● **Work request**: Give back the entries that follow exactly as written. Any picture gets left out.
*** Records shown Section Begins ***
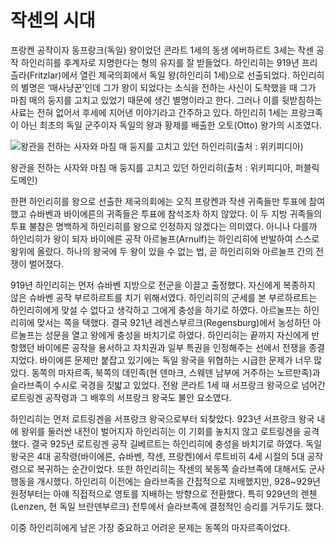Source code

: # 작센의 시대

프랑켄 공작이자 동프랑크(독일) 왕이었던 콘라트 1세의 동생 에버하르트 3세는 작센 공작 하인리히를 후계자로 지명한다는 형의 유지를 잘 받들었다. 하인리히는 919년 프리츨라(Fritzlar)에서 열린 제국의회에서 독일 왕(하인리히 1세)으로 선출되었다. 하인리히의 별명은 ‘매사냥꾼’인데 그가 왕이 되었다는 소식을 전하는 사신이 도착했을 때 그가 마침 매의 둥지를 고치고 있었기 때문에 생긴 별명이라고 한다. 그러나 이를 뒷받침하는 사료는 전혀 없어서 후세에 지어낸 이야기라고 간주하고 있다. 하인리히 1세는 프랑크족이 아닌 최초의 독일 군주이자 독일의 왕과 황제를 배출한 오토(Otto) 왕가의 시조였다. 

![왕관을 전하는 사자와 마침 매 둥지를 고치고 있던 하인리히(출처 : 위키피디아)](https://upload.wikimedia.org/wikipedia/commons/d/d0/Heinrich-der-finkler-darbringung-der-kaiserkrone.jpg)

왕관을 전하는 사자와 마침 매 둥지를 고치고 있던 하인리히(출처 : 위키피디아, 퍼블릭 도메인)

한편 하인리히를 왕으로 선출한 제국의회에는 오직 프랑켄과 작센 귀족들만 투표에 참여했고 슈바벤과 바이에른의 귀족들은 투표에 참석조차 하지 않았다. 이 두 지방 귀족들의 투표 불참은 명백하게 하인리히를 왕으로 인정하지 않겠다는 의미였다. 아니나 다를까 하인리히가 왕이 되자 바이에른 공작 아르눌프(Arnulf)는 하인리히에 반발하여 스스로 왕위에 올랐다. 하나의 왕국에 두 왕이 있을 수 없는 법, 곧 하인리히와 아르눌프 간의 전쟁이 벌어졌다.

919년 하인리히는 먼저 슈바벤 지방으로 전군을 이끌고 출정했다. 자신에게 복종하지 않은 슈바벤 공작 부르하르트를 치기 위해서였다. 하인리히의 군세를 본 부르하르트는 하인리히에게 맞설 수 없다고 생각하고 그에게 충성을 하기로 하였다. 아르눌프는 하인리히에 맞서는 쪽을 택했다. 결국 921년 레겐스부르크(Regensburg)에서 농성하던 아르눌프는 성문을 열고 왕에게 충성을 바치기로 하였다. 하인리히는 끝까지 자신에게 반항했던 바이에른 공작을 용서하고 자치권과 일부 특권을 인정해주는 선에서 전쟁을 종결지었다. 바이에른 문제만 붙잡고 있기에는 독일 왕국을 위협하는 시급한 문제가 너무 많았다. 동쪽의 마자르족, 북쪽의 데인족(현 덴마크, 스웨덴 남부에 거주하는 노르만족)과 슬라브족이 수시로 국경을 짓밟고 있었다. 전왕 콘라트 1세 때 서프랑크 왕국으로 넘어간 로트링겐 공작령과 그 배후의 서프랑크 왕국도 불안 요소였다.

하인리히는 먼저 로트링겐을 서프랑크 왕국으로부터 되찾았다. 923년 서프랑크 왕국 내에 왕위를 둘러싼 내전이 벌어지자 하인리히는 이 기회를 놓치지 않고 로트링겐을 공격했다. 결국 925년 로트링겐 공작 길베르트는 하인리히에 충성을 바치기로 하였다. 독일 왕국은 4대 공작령(바이에른, 슈바벤, 작센, 프랑켄)에서 루트비히 4세 시절의 5대 공작령으로 복귀하는 순간이었다. 또한 하인리히는 작센의 북동쪽 슬라브족에 대해서도 군사행동을 개시했다. 하인리히 이전에는 슬라브족을 간접적으로 지배했지만, 928~929년 원정부터는 아얘 직접적으로 영토를 지배하는 방향으로 전환했다. 특히 929년의 렌첸(Lenzen, 현 독일 브란덴부르크) 전투에서 슬라브족에 결정적인 승리를 거두기도 했다.

이중 하인리히에게 남은 가장 중요하고 어려운 문제는 동쪽의 마자르족이었다.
*** Records shown Section Ends ***
● **Solution below**:
Source code

: # 작센의 시대

프랑켄 공작이자 동프랑크(독일) 왕이었던 콘라트 1세의 동생 에버하르트 3세는 작센 공작 하인리히를 후계자로 지명한다는 형의 유지를 잘 받들었다. 하인리히는 919년 프리츨라(Fritzlar)에서 열린 제국의회에서 독일 왕(하인리히 1세)으로 선출되었다. 하인리히의 별명은 ‘매사냥꾼’인데 그가 왕이 되었다는 소식을 전하는 사신이 도착했을 때 그가 마침 매의 둥지를 고치고 있었기 때문에 생긴 별명이라고 한다. 그러나 이를 뒷받침하는 사료는 전혀 없어서 후세에 지어낸 이야기라고 간주하고 있다. 하인리히 1세는 프랑크족이 아닌 최초의 독일 군주이자 독일의 왕과 황제를 배출한 오토(Otto) 왕가의 시조였다. 

![왕관을 전하는 사자와 마침 매 둥지를 고치고 있던 하인리히(출처 : 위키피디아)](https://upload.wikimedia.org/wikipedia/commons/d/d0/Heinrich-der-finkler-darbringung-der-kaiserkrone.jpg)

왕관을 전하는 사자와 마침 매 둥지를 고치고 있던 하인리히(출처 : 위키피디아, 퍼블릭 도메인)

한편 하인리히를 왕으로 선출한 제국의회에는 오직 프랑켄과 작센 귀족들만 투표에 참여했고 슈바벤과 바이에른의 귀족들은 투표에 참석조차 하지 않았다. 이 두 지방 귀족들의 투표 불참은 명백하게 하인리히를 왕으로 인정하지 않겠다는 의미였다. 아니나 다를까 하인리히가 왕이 되자 바이에른 공작 아르눌프(Arnulf)는 하인리히에 반발하여 스스로 왕위에 올랐다. 하나의 왕국에 두 왕이 있을 수 없는 법, 곧 하인리히와 아르눌프 간의 전쟁이 벌어졌다.

919년 하인리히는 먼저 슈바벤 지방으로 전군을 이끌고 출정했다. 자신에게 복종하지 않은 슈바벤 공작 부르하르트를 치기 위해서였다. 하인리히의 군세를 본 부르하르트는 하인리히에게 맞설 수 없다고 생각하고 그에게 충성을 하기로 하였다. 아르눌프는 하인리히에 맞서는 쪽을 택했다. 결국 921년 레겐스부르크(Regensburg)에서 농성하던 아르눌프는 성문을 열고 왕에게 충성을 바치기로 하였다. 하인리히는 끝까지 자신에게 반항했던 바이에른 공작을 용서하고 자치권과 일부 특권을 인정해주는 선에서 전쟁을 종결지었다. 바이에른 문제만 붙잡고 있기에는 독일 왕국을 위협하는 시급한 문제가 너무 많았다. 동쪽의 마자르족, 북쪽의 데인족(현 덴마크, 스웨덴 남부에 거주하는 노르만족)과 슬라브족이 수시로 국경을 짓밟고 있었다. 전왕 콘라트 1세 때 서프랑크 왕국으로 넘어간 로트링겐 공작령과 그 배후의 서프랑크 왕국도 불안 요소였다.

하인리히는 먼저 로트링겐을 서프랑크 왕국으로부터 되찾았다. 923년 서프랑크 왕국 내에 왕위를 둘러싼 내전이 벌어지자 하인리히는 이 기회를 놓치지 않고 로트링겐을 공격했다. 결국 925년 로트링겐 공작 길베르트는 하인리히에 충성을 바치기로 하였다. 독일 왕국은 4대 공작령(바이에른, 슈바벤, 작센, 프랑켄)에서 루트비히 4세 시절의 5대 공작령으로 복귀하는 순간이었다. 또한 하인리히는 작센의 북동쪽 슬라브족에 대해서도 군사행동을 개시했다. 하인리히 이전에는 슬라브족을 간접적으로 지배했지만, 928~929년 원정부터는 아얘 직접적으로 영토를 지배하는 방향으로 전환했다. 특히 929년의 렌첸(Lenzen, 현 독일 브란덴부르크) 전투에서 슬라브족에 결정적인 승리를 거두기도 했다.

이중 하인리히에게 남은 가장 중요하고 어려운 문제는 동쪽의 마자르족이었다.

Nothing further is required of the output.